EXERCISE DETAILS —
Report, as a bare number, how many lines of the material below contain the word "scenarios".

SOURCE DATA —
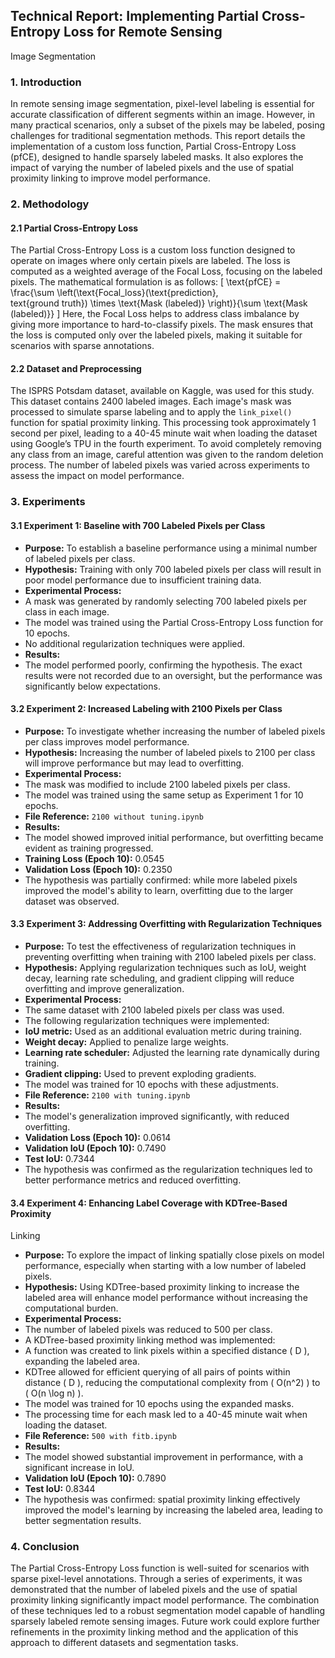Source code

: 
## Technical Report: Implementing Partial Cross-Entropy Loss for Remote Sensing
Image Segmentation
### 1. Introduction
In remote sensing image segmentation, pixel-level labeling is essential for
accurate classification of different segments within an image. However, in many
practical scenarios, only a subset of the pixels may be labeled, posing
challenges for traditional segmentation methods. This report details the
implementation of a custom loss function, Partial Cross-Entropy Loss (pfCE),
designed to handle sparsely labeled masks. It also explores the impact of
varying the number of labeled pixels and the use of spatial proximity linking to
improve model performance.
### 2. Methodology
#### 2.1 Partial Cross-Entropy Loss
The Partial Cross-Entropy Loss is a custom loss function designed to operate on
images where only certain pixels are labeled. The loss is computed as a weighted
average of the Focal Loss, focusing on the labeled pixels. The mathematical
formulation is as follows:
\[
\text{pfCE} = \frac{\sum \left(\text{Focal\_loss}(\text{prediction}, \
text{ground truth}) \times \text{Mask (labeled)} \right)}{\sum \text{Mask
(labeled)}}
\]
Here, the Focal Loss helps to address class imbalance by giving more importance
to hard-to-classify pixels. The mask ensures that the loss is computed only over
the labeled pixels, making it suitable for scenarios with sparse annotations.
#### 2.2 Dataset and Preprocessing
The ISPRS Potsdam dataset, available on Kaggle, was used for this study. This
dataset contains 2400 labeled images. Each image's mask was processed to
simulate sparse labeling and to apply the `link_pixel()` function for spatial
proximity linking. This processing took approximately 1 second per pixel,
leading to a 40-45 minute wait when loading the dataset using Google’s TPU in
the fourth experiment.
To avoid completely removing any class from an image, careful attention was
given to the random deletion process. The number of labeled pixels was varied
across experiments to assess the impact on model performance.
### 3. Experiments
#### 3.1 Experiment 1: Baseline with 700 Labeled Pixels per Class
- **Purpose:** To establish a baseline performance using a minimal number of
labeled pixels per class.
- **Hypothesis:** Training with only 700 labeled pixels per class will result in
poor model performance due to insufficient training data.
- **Experimental Process:**
 - A mask was generated by randomly selecting 700 labeled pixels per class in
each image.
 - The model was trained using the Partial Cross-Entropy Loss function for 10
epochs.
 - No additional regularization techniques were applied.
- **Results:**
 - The model performed poorly, confirming the hypothesis. The exact results
were not recorded due to an oversight, but the performance was significantly
below expectations.
#### 3.2 Experiment 2: Increased Labeling with 2100 Pixels per Class
- **Purpose:** To investigate whether increasing the number of labeled pixels
per class improves model performance.
- **Hypothesis:** Increasing the number of labeled pixels to 2100 per class will
improve performance but may lead to overfitting.
- **Experimental Process:**
 - The mask was modified to include 2100 labeled pixels per class.
 - The model was trained using the same setup as Experiment 1 for 10 epochs.
 - **File Reference:** `2100 without tuning.ipynb`
- **Results:**
 - The model showed improved initial performance, but overfitting became
evident as training progressed.
 - **Training Loss (Epoch 10):** 0.0545
 - **Validation Loss (Epoch 10):** 0.2350
 - The hypothesis was partially confirmed: while more labeled pixels improved
the model's ability to learn, overfitting due to the larger dataset was
observed.
#### 3.3 Experiment 3: Addressing Overfitting with Regularization Techniques
- **Purpose:** To test the effectiveness of regularization techniques in
preventing overfitting when training with 2100 labeled pixels per class.
- **Hypothesis:** Applying regularization techniques such as IoU, weight decay,
learning rate scheduling, and gradient clipping will reduce overfitting and
improve generalization.
- **Experimental Process:**
 - The same dataset with 2100 labeled pixels per class was used.
 - The following regularization techniques were implemented:
 - **IoU metric:** Used as an additional evaluation metric during training.
 - **Weight decay:** Applied to penalize large weights.
 - **Learning rate scheduler:** Adjusted the learning rate dynamically during
training.
 - **Gradient clipping:** Used to prevent exploding gradients.
 - The model was trained for 10 epochs with these adjustments.
 - **File Reference:** `2100 with tuning.ipynb`
- **Results:**
 - The model's generalization improved significantly, with reduced overfitting.
 - **Validation Loss (Epoch 10):** 0.0614
 - **Validation IoU (Epoch 10):** 0.7490
 - **Test IoU:** 0.7344
 - The hypothesis was confirmed as the regularization techniques led to better
performance metrics and reduced overfitting.
#### 3.4 Experiment 4: Enhancing Label Coverage with KDTree-Based Proximity
Linking
- **Purpose:** To explore the impact of linking spatially close pixels on model
performance, especially when starting with a low number of labeled pixels.
- **Hypothesis:** Using KDTree-based proximity linking to increase the labeled
area will enhance model performance without increasing the computational burden.
- **Experimental Process:**
 - The number of labeled pixels was reduced to 500 per class.
 - A KDTree-based proximity linking method was implemented:
 - A function was created to link pixels within a specified distance \( D \),
expanding the labeled area.
 - KDTree allowed for efficient querying of all pairs of points within
distance \( D \), reducing the computational complexity from \( O(n^2) \) to \
( O(n \log n) \).
 - The model was trained for 10 epochs using the expanded masks.
 - The processing time for each mask led to a 40-45 minute wait when loading
the dataset.
 - **File Reference:** `500 with fitb.ipynb`
- **Results:**
 - The model showed substantial improvement in performance, with a significant
increase in IoU.
 - **Validation IoU (Epoch 10):** 0.7890
 - **Test IoU:** 0.8344
 - The hypothesis was confirmed: spatial proximity linking effectively improved
the model's learning by increasing the labeled area, leading to better
segmentation results.
### 4. Conclusion
The Partial Cross-Entropy Loss function is well-suited for scenarios with sparse
pixel-level annotations. Through a series of experiments, it was demonstrated
that the number of labeled pixels and the use of spatial proximity linking
significantly impact model performance. The combination of these techniques led
to a robust segmentation model capable of handling sparsely labeled remote
sensing images.
Future work could explore further refinements in the proximity linking method
and the application of this approach to different datasets and segmentation
tasks.

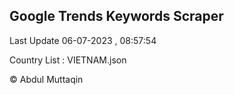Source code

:

## Google Trends Keywords Scraper 
 
Last Update 06-07-2023 , 08:57:54

Country List :
VIETNAM.json



© Abdul Muttaqin 

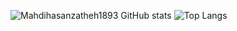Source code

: ![Mahdihasanzatheh1893 GitHub stats](https://github-readme-stats.vercel.app/api?username=Mahdihasanzatheh1893&show_icons=true&theme=transparent)
![Top Langs](https://github-readme-stats.vercel.app/api/top-langs/?username=Mahdihasanzatheh1893&layout=compact) 
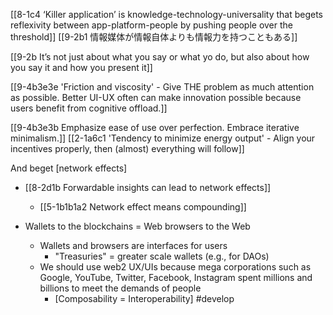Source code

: [[8-1c4 ‘Killer application’ is knowledge-technology-universality that begets reflexivity between app-platform-people by pushing people over the threshold]]
[[9-2b1 情報媒体が情報自体よりも情報力を持つこともある]]

[[9-2b It’s not just about what you say or what yo do, but also about how you say it and how you present it]]

[[9-4b3e3e 'Friction and viscosity' - Give THE problem as much attention as possible. Better UI-UX often can make innovation possible because users benefit from cognitive offload.]]

[[9-4b3e3b Emphasize ease of use over perfection. Embrace iterative minimalism.]]
	[[2-1a6c1 'Tendency to minimize energy output' - Align your incentives properly, then (almost) everything will follow]]

And beget [network effects]
- [[8-2d1b Forwardable insights can lead to network effects]]
	- [[5-1b1b1a2 Network effect means compounding]]

- Wallets to the blockchains = Web browsers to the Web
	- Wallets and browsers are interfaces for users
		- "Treasuries" = greater scale wallets (e.g., for DAOs)
	- We should use web2 UX/UIs because mega corporations such as Google, YouTube, Twitter, Facebook, Instagram spent millions and billions to meet the demands of people
		- [Composability = Interoperability] #develop 
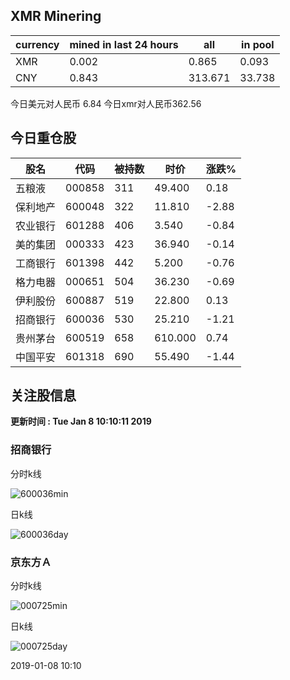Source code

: ## XMR Minering

|currency|mined in last 24 hours|all|in pool|
|---|---|---|---|
|XMR|0.002|0.865|0.093|
|CNY|0.843|313.671|33.738|

今日美元对人民币 6.84	今日xmr对人民币362.56


## 今日重仓股 

|股名|代码|被持数|时价|涨跌%|
|---|---|---|---|---|
|五粮液|000858|311|49.400|0.18|
|保利地产|600048|322|11.810|-2.88|
|农业银行|601288|406|3.540|-0.84|
|美的集团|000333|423|36.940|-0.14|
|工商银行|601398|442|5.200|-0.76|
|格力电器|000651|504|36.230|-0.69|
|伊利股份|600887|519|22.800|0.13|
|招商银行|600036|530|25.210|-1.21|
|贵州茅台|600519|658|610.000|0.74|
|中国平安|601318|690|55.490|-1.44|

## 关注股信息
**更新时间 : Tue Jan  8 10:10:11 2019**
### 招商银行 
分时k线

![600036min](http://image.sinajs.cn/newchart/min/n/sh600036.gif)

日k线

![600036day](http://image.sinajs.cn/newchart/daily/n/sh600036.gif)

### 京东方Ａ 
分时k线

![000725min](http://image.sinajs.cn/newchart/min/n/sz000725.gif)

日k线

![000725day](http://image.sinajs.cn/newchart/daily/n/sz000725.gif)

2019-01-08 10:10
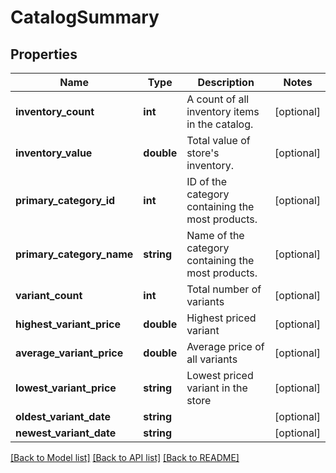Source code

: # CatalogSummary

## Properties
Name | Type | Description | Notes
------------ | ------------- | ------------- | -------------
**inventory_count** | **int** | A count of all inventory items in the catalog. | [optional] 
**inventory_value** | **double** | Total value of store&#39;s inventory. | [optional] 
**primary_category_id** | **int** | ID of the category containing the most products. | [optional] 
**primary_category_name** | **string** | Name of the category containing the most products. | [optional] 
**variant_count** | **int** | Total number of variants | [optional] 
**highest_variant_price** | **double** | Highest priced variant | [optional] 
**average_variant_price** | **double** | Average price of all variants | [optional] 
**lowest_variant_price** | **string** | Lowest priced variant in the store | [optional] 
**oldest_variant_date** | **string** |  | [optional] 
**newest_variant_date** | **string** |  | [optional] 

[[Back to Model list]](../README.md#documentation-for-models) [[Back to API list]](../README.md#documentation-for-api-endpoints) [[Back to README]](../README.md)


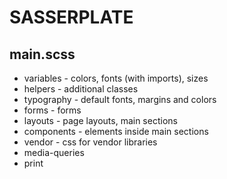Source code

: # SASSERPLATE


## main.scss

* variables - colors, fonts (with imports), sizes
* helpers - additional classes
* typography - default fonts, margins and colors
* forms - forms
* layouts - page layouts, main sections
* components - elements inside main sections
* vendor - css for vendor libraries
* media-queries 
* print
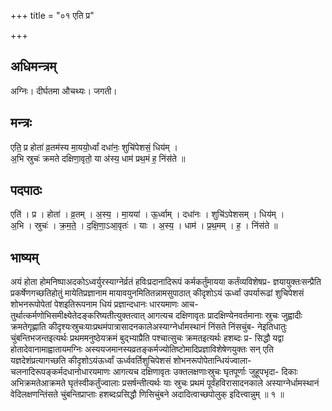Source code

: +++
title = "०१ एति प्र"

+++
## अधिमन्त्रम्
अग्निः। दीर्घतमा औचथ्यः। जगती।

## मन्त्रः
एति॒ प्र होता॑ व्र॒तम॑स्य मा॒ययो॒र्ध्वां दधा॑नः॒ शुचि॑पेशसं॒ धिय॑म् ।  
अ॒भि स्रुचः॑ क्रमते दक्षिणा॒वृतो॒ या अ॑स्य॒ धाम॑ प्रथ॒मं ह॒ निंस॑ते ॥

## पदपाठः
एति॑ । प्र । होता॑ । व्र॒तम् । अ॒स्य॒ । मा॒यया॑ । ऊ॒र्ध्वाम् । दधा॑नः । शुचि॑ऽपेशसम् । धिय॑म् ।  
अ॒भि । स्रुचः॑ । क्र॒म॒ते॒ । द॒क्षि॒णा॒ऽआ॒वृतः॑ । याः । अ॒स्य॒ । धाम॑ । प्र॒थ॒मम् । ह॒ । निंस॑ते ॥

## भाष्यम्
अयं होता होमनिष्पाअदकोऽध्वर्युरस्याग्नेर्व्रतं हविःप्रदानादिरूपं कर्मकर्तुंमायया कर्तंव्यविशेषप्र- ज्ञयायुक्तःसन्प्रैति प्रकर्षेणगच्छतिहोतुं मायेतिप्रज्ञानाम मायावयुनमितितन्नामसुपाठात् कीदृशोऽयं ऊर्ध्वां उपर्यारूढां शुचिपेशसं शोभनरूपोपेतां पेशइतिरूपनाम धियं प्रज्ञान्दधानः धारयमाणः आच- तुर्थात्कर्मणोभिसमीक्ष्येतेदङ्करिष्यतीत्युक्तत्वात् आगत्यच दक्षिणावृतः प्रादक्षिण्येनवर्तमानाः स्रुचः जुह्वादीः क्रमतेगृह्णाति कीदृश्यःस्रुचःयाःप्रथमंपात्रासादनकालेअस्याग्नेर्धामस्थानं निंसते निंसचुंब- नेइतिधातुः चुंबन्तिभजन्तइत्यर्थः प्रथममनुष्ठेयक्रमं बुद्भ्याप्रैति पश्चात्सुचः क्रमतइत्यर्थः हशब्दः प्र- सिद्धौ यद्वा होतादेवानामाह्वातायमग्निः अस्ययजमानस्यव्रतङ्कर्मज्योतिष्टोमादिप्रज्ञाविशेषेणयुक्तः सन् एति यज्ञदेशंप्रत्यागच्छति कीदृशोऽयंऊर्ध्वां ऊर्ध्ववर्तिशुचिपेशसं शोभनरूपोपेतान्धियंज्वाला- चलनादिरूपङ्कर्मदधानोधारयमाणः आगत्यच दक्षिणावृतः उक्तलक्षणाःस्रुचः घृतपूर्णाः जुहूपभृदा- दिकाः अभिक्रमतेआक्रमते घृतंस्वीकर्तुंज्वालाः प्रसर्षन्तीत्यर्थः याः स्रुचः प्रथमं पूर्वंहविरासादनकाले अस्याग्नेर्धामस्थानं वेदिलक्षणन्तिंसते चुंबन्तिप्राप्ताः हशब्दःप्रसिद्धौ णिसिचुंबने अदादित्वाच्छपोलुक् इदित्त्वान्नुम् ॥ १ ॥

RESULT FOR THIS EXERCISE —
3